El bolígrafo de Emily Sprague, ya se dijo hace un par de años con “If Blue Could Be Happiness”, consiste en una voz, una guitarra y pequeños detalles electrónicos aprendidos de su afición al ambient. Ah, y los textos: la manera de modularlos, repetir fonemas…expresarse. Sí, sé que muchas cantautoras se parecen en la estructura: Tomberlain, Adrianne Lenker, Juliana Daugherty, etc etc. Pero cada una de ellas crea universos sonoros distintos, incluso comparando entre sus propios discos.

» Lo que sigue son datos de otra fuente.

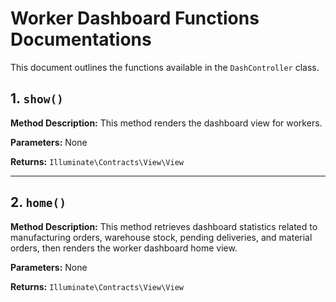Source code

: # Worker Dashboard Functions Documentations

This document outlines the functions available in the `DashController` class.

## 1. `show()`

**Method Description:**
This method renders the dashboard view for workers.

**Parameters:**
None

**Returns:**
`Illuminate\Contracts\View\View`

---

## 2. `home()`

**Method Description:**
This method retrieves dashboard statistics related to manufacturing orders, warehouse stock, pending deliveries, and material orders, then renders the worker dashboard home view.

**Parameters:**
None

**Returns:**
`Illuminate\Contracts\View\View`
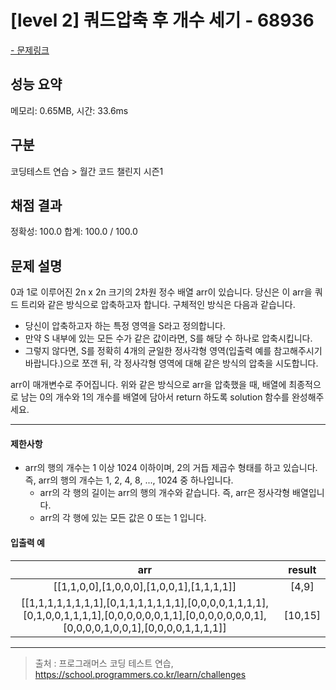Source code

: # [level 2] 쿼드압축 후 개수 세기 - 68936

<a href="https://school.programmers.co.kr/learn/courses/30/lessons/68936">- 문제링크</a>

## 성능 요약

메모리: 0.65MB, 시간: 33.6ms

## 구분

코딩테스트 연습 > 월간 코드 챌린지 시즌1

## 채점 결과

정확성: 100.0
합계: 100.0 / 100.0

## 문제 설명

0과 1로 이루어진 2n x 2n 크기의 2차원 정수 배열 arr이 있습니다. 당신은 이 arr을 쿼드 트리와 같은 방식으로 압축하고자 합니다. 구체적인 방식은 다음과 같습니다.

- 당신이 압축하고자 하는 특정 영역을 S라고 정의합니다.
- 만약 S 내부에 있는 모든 수가 같은 값이라면, S를 해당 수 하나로 압축시킵니다.
- 그렇지 않다면, S를 정확히 4개의 균일한 정사각형 영역(입출력 예를 참고해주시기 바랍니다.)으로 쪼갠 뒤, 각 정사각형 영역에 대해 같은 방식의 압축을 시도합니다.

arr이 매개변수로 주어집니다. 위와 같은 방식으로 arr을 압축했을 때, 배열에 최종적으로 남는 0의 개수와 1의 개수를 배열에 담아서 return 하도록 solution 함수를 완성해주세요.

---

#### 제한사항

- arr의 행의 개수는 1 이상 1024 이하이며, 2의 거듭 제곱수 형태를 하고 있습니다. 즉, arr의 행의 개수는 1, 2, 4, 8, ..., 1024 중 하나입니다.
  - arr의 각 행의 길이는 arr의 행의 개수와 같습니다. 즉, arr은 정사각형 배열입니다.
  - arr의 각 행에 있는 모든 값은 0 또는 1 입니다.

#### 입출력 예

|                                                                      **arr**                                                                      | **result** |
| :-----------------------------------------------------------------------------------------------------------------------------------------------: | :--------: |
|                                                     [[1,1,0,0],[1,0,0,0],[1,0,0,1],[1,1,1,1]]                                                     |   [4,9]    |
| [[1,1,1,1,1,1,1,1],[0,1,1,1,1,1,1,1],[0,0,0,0,1,1,1,1],[0,1,0,0,1,1,1,1],[0,0,0,0,0,0,1,1],[0,0,0,0,0,0,0,1],[0,0,0,0,1,0,0,1],[0,0,0,0,1,1,1,1]] |  [10,15]   |

---

> 출처 : 프로그래머스 코딩 테스트 연습, <https://school.programmers.co.kr/learn/challenges>
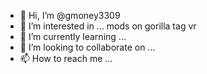 - 👋 Hi, I’m @gmoney3309
- 👀 I’m interested in ... mods on gorilla tag vr
- 🌱 I’m currently learning ...
- 💞️ I’m looking to collaborate on ...
- 📫 How to reach me ...

<!---
gmoney3309/gmoney3309 is a ✨ special ✨ repository because its `README.md` (this file) appears on your GitHub profile.
You can click the Preview link to take a look at your changes.
--->
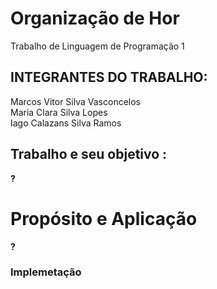# Organização de Hor
Trabalho de Linguagem de Programação 1
## INTEGRANTES DO TRABALHO:
Marcos Vitor Silva Vasconcelos <br>
Maria Clara Silva Lopes <br>
Iago Calazans Silva Ramos <br>
## Trabalho e seu objetivo <b>:
?
# Propósito e Aplicação
?
### Implemetação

El creado esta vez por Sprague en “Emily Alone” (Double Double Whammy 2019) no va a ganar ningún premio de eclecticismo. Versos que resbalan desde su alcoba californiana en la más absoluta soledad -es un cumplido- en un manto de capas sonoras subliminales compuestas por olas, sonidos de pájaros y otros elementos proclamando su aversión al ruido urbano. El caso es que Emily perdió a su madre en 2017 y, aunque la reclusión acústica de estas canciones puede parecerse a las de “A Crow Looked At Me”, su sensación de pérdida no la carcome sino que la hace reflexionar acerca de nuestra pequeñez; de nuestra futilidad; de la dimensión de la vida. En “Celebration” el recitado es invernal -el invierno de nuestra existencia, siempre con la sensación de música compuesta en la playa desierta – `ocean´ es uno de los vocablos más utilizados- con la mirada perdida en el mar. And to think the tide speaks to the shore, similarly to the way I speak to death. Desde lo más recóndito de su almohada fluyen pensamientos frágiles y poéticos -time is a dark feeling- pero con esa fuerza comunicadora que ha hecho de las folk singers personajes vitales para entendernos a nosotros mismos como seres humanos. Desde “Blowin´ In The Wind” hasta “Carrie & Lowell”.
Loneliness is only the last flower to be picked. Estamos avisados. The beautiful void.